Kossert ist fasziniert von den Spuren der individuellen Erzählungen und führt eindringlich vor Augen, was es heißt, seine Heimat verlassen zu müssen. Die griechisch kleinasiatische Kultur existiert heute kaum mehr, ebensowenig wie die deutsch-ostpreußische oder schlesische. Und die letzten Überlebenden dieser Epoche sterben aus. Aber die Erinnerung lebt, kollektiv in den Erinnerungen an Immanuel Kant in Königsberg, im Athener Viertel Nea Smyrni oder den Fußballclubs wie PAOK Thessaloniki (das K steht für Konstantinopel); und individuell in den Familienbiographien.

„Ich denke schon, dass in Deutschland  und Griechenland besondere Resonanzräume existieren für diese Erfahrungen“, sagt Kossert. In der Literatur, auch jüngerer. Voutira erinnertan die  die Flüchtlinge aus Syrien, die 2015 unter Lebensgefahr auf den Inseln ankamen. Da standen manche dieser uralten Griechen an den Booten, mit Tränen in den Augen, und sagten „es ist als ob wir unsere eigenen Kinder retten.“ Diese erste Generation konnte sich zu hundert Prozent mit den Ankommenden identifizieren. Denn als sie einst selbst mit unsicheren Booten denselben Weg von der Türkei entlang kamen und an den griechischen Inseln anlegten, wurden manche von Ihnen mit Steinen beschmissen.

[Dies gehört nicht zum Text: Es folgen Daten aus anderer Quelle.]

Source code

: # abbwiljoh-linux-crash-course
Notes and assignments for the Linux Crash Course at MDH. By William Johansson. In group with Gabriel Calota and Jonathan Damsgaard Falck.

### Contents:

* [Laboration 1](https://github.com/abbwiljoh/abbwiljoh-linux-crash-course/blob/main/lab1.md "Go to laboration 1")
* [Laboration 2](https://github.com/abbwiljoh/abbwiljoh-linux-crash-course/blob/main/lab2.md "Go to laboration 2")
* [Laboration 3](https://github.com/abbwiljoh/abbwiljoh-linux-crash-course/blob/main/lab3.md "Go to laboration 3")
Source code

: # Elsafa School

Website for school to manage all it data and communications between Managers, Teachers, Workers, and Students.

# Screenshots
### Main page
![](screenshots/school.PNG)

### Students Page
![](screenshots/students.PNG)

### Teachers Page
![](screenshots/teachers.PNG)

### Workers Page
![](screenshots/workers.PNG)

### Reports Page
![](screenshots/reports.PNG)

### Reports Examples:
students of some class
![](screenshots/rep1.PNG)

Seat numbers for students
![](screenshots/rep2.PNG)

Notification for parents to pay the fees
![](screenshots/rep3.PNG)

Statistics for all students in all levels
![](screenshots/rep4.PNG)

Nicht zuletzt eine Übersetzung seines Buches würde sich der Autor angesichts der vielen Parallelen zwischen der griechischen und der deutschen Erfahrung mit dem Thema Flucht wünschen. Es gibt noch viel zu tun, um die vielfältigen Flüchtlingserfahrungen sichtbar zu machen - in Griechenland wie in Deutschland. Es könnte auch das politisch oft schwierige Gespräch zwischen Deutschland und Griechenland beleben. Angesichts wiedererstarkter rechter Populisten und Parteien, aber auch der Hilflosigkeit europäischer Flüchtlingspolitik, die auf Abschottung setzt, wäre das eine wichtige politische und moralische Aufgabe.